The Promethium system connects on-premises and cloud data without moving or copying it and automates data preparation, assembly and visualization tasks.

Promethium was founded in 2018 and is based in Menlo Park, Calif.

Rockset

Top Executive: Co-Founder, CEO Venkat Venkataramani

Rockset offers a real-time indexing database in the cloud for developing real-time search and data analytics applications. The database works with structured, unstructured, geographical and time-series data—pulled from OLTP databases, streaming data and data lakes—to process sub-second queries at massive scale.

Founded in 2016 and based in San Mateo, Calif., Rockset scored a $40 million Series B round of funding in October 2020, bringing its total funding to $61.5 million.

Starburst

Top Executive: CEO Justin Borgman

Starburst Data develops Starburst Enterprise for Presto, the company’s commercial offering of the Presto open-source, distributed SQL query engine for finding and analyzing data that resides in a variety of distributed data sources.

Presto is capable of querying data where it resides without having to move it—a major advantage in cloud and hybrid IT environments with increasingly scattered data sources. That makes it a more cost-efficient alternative to traditional data warehouse systems.

Founded in 2017, Starburst raised $100 million in Series C funding in January, bringing the Boston-based company’s total funding to $164 million and its market cap to $1.2 billion. In November 2020 the company launched Starburst Orbit, the company’s first partner program.

Tellius

Top Executive: Founder, CEO Ajay Khanna

Tellius, founded in 2015 and based in Reston, Va., develops business analytics and AI technology to provide what it calls a “guided insights” platform that helps business users and analytics teams ask questions in natural language and quickly discover business insights—what market researcher Gartner has designated as “augmented analytics.”

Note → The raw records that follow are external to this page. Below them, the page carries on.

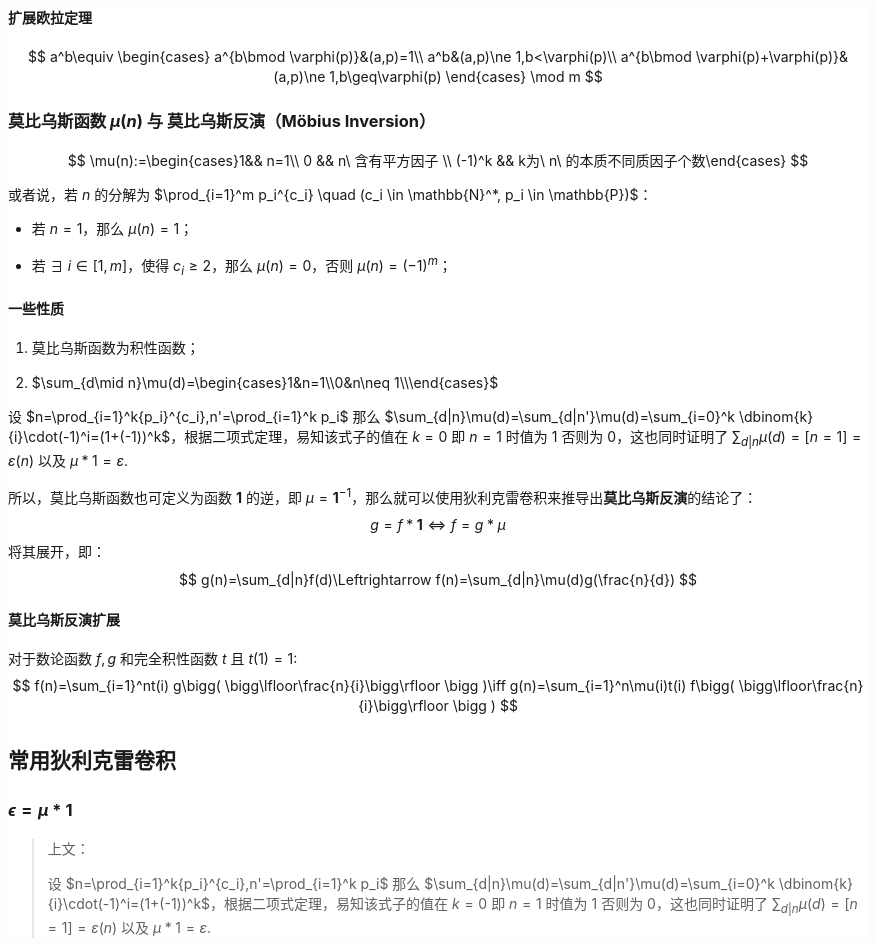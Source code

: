 #### 扩展欧拉定理

$$
a^b\equiv \begin{cases}
a^{b\bmod \varphi(p)}&(a,p)=1\\
a^b&(a,p)\ne 1,b<\varphi(p)\\
a^{b\bmod \varphi(p)+\varphi(p)}&(a,p)\ne 1,b\geq\varphi(p)
\end{cases} \mod m
$$

### 莫比乌斯函数 $\mu(n)$ 与 莫比乌斯反演（Möbius Inversion）

$$
\mu(n):=\begin{cases}1&& n=1\\ 0 && n\ 含有平方因子 \\ (-1)^k && k为\ n\ 的本质不同质因子个数\end{cases}
$$

或者说，若 $n$ 的分解为 $\prod_{i=1}^m p_i^{c_i} \quad (c_i \in \mathbb{N}^*, p_i \in \mathbb{P})$：

- 若 $n=1$，那么 $\mu(n)=1$；

- 若 $\exists\ i\in[1,m]$，使得 $c_i \ge 2$，那么 $\mu(n)=0$，否则 $\mu(n)=(-1)^m$；

#### 一些性质

1. 莫比乌斯函数为积性函数；

2. $\sum_{d\mid n}\mu(d)=\begin{cases}1&n=1\\0&n\neq 1\\\end{cases}$

设 $n=\prod_{i=1}^k{p_i}^{c_i},n'=\prod_{i=1}^k p_i$ 那么  $\sum_{d|n}\mu(d)=\sum_{d|n'}\mu(d)=\sum_{i=0}^k \dbinom{k}{i}\cdot(-1)^i=(1+(-1))^k$，根据二项式定理，易知该式子的值在 $k=0$ 即 $n=1$ 时值为 $1$ 否则为 $0$，这也同时证明了 $\sum_{d|n}\mu(d)=[n=1]=\varepsilon(n)$ 以及 $\mu*1=\varepsilon$.

所以，莫比乌斯函数也可定义为函数 $\pmb 1$ 的逆，即 $\mu=\pmb 1^{-1}$，那么就可以使用狄利克雷卷积来推导出**莫比乌斯反演**的结论了：
$$
g=f*\pmb 1 \Leftrightarrow f=g*\mu
$$
将其展开，即：
$$
g(n)=\sum_{d|n}f(d)\Leftrightarrow f(n)=\sum_{d|n}\mu(d)g(\frac{n}{d})
$$

#### 莫比乌斯反演扩展

对于数论函数 $f,g$  和完全积性函数 $t$ 且 $t(1)=1$:
$$
f(n)=\sum_{i=1}^nt(i) g\bigg( \bigg\lfloor\frac{n}{i}\bigg\rfloor \bigg )\iff g(n)=\sum_{i=1}^n\mu(i)t(i) f\bigg( \bigg\lfloor\frac{n}{i}\bigg\rfloor \bigg )
$$

## 常用狄利克雷卷积

### $\epsilon = \mu*\pmb 1$

> 上文：
>
> 设 $n=\prod_{i=1}^k{p_i}^{c_i},n'=\prod_{i=1}^k p_i$ 那么  $\sum_{d|n}\mu(d)=\sum_{d|n'}\mu(d)=\sum_{i=0}^k \dbinom{k}{i}\cdot(-1)^i=(1+(-1))^k$，根据二项式定理，易知该式子的值在 $k=0$ 即 $n=1$ 时值为 $1$ 否则为 $0$，这也同时证明了 $\sum_{d|n}\mu(d)=[n=1]=\varepsilon(n)$ 以及 $\mu*1=\varepsilon$.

At the heart of the Tellius system is the Tellius Genius AI Engine that provides the natural language processing, machine learning and predictive analysis capabilities.

Timescale

Top Executive: Co-Founder and CEO Ajay Kulkarni

Timescale offers TimescaleDB, a time-series relational database based on the open-source PostgreSQL database. TimescaleDB is specifically developed for ingesting, managing and analyzing time-series or time-stamped data—examples include data from financial trading systems and Internet of Things sensors.

In February TimescaleDB 2.0, a distributed, multi-node, petabyte-scale edition of its database system, became generally available. The new product also offers significant improvements to its continuous aggregates functionality and provides a new user-defined actions feature.

Timescale, founded in 2015 and based in New York, began offering a fully managed, multi-cloud edition of its database in June 2019.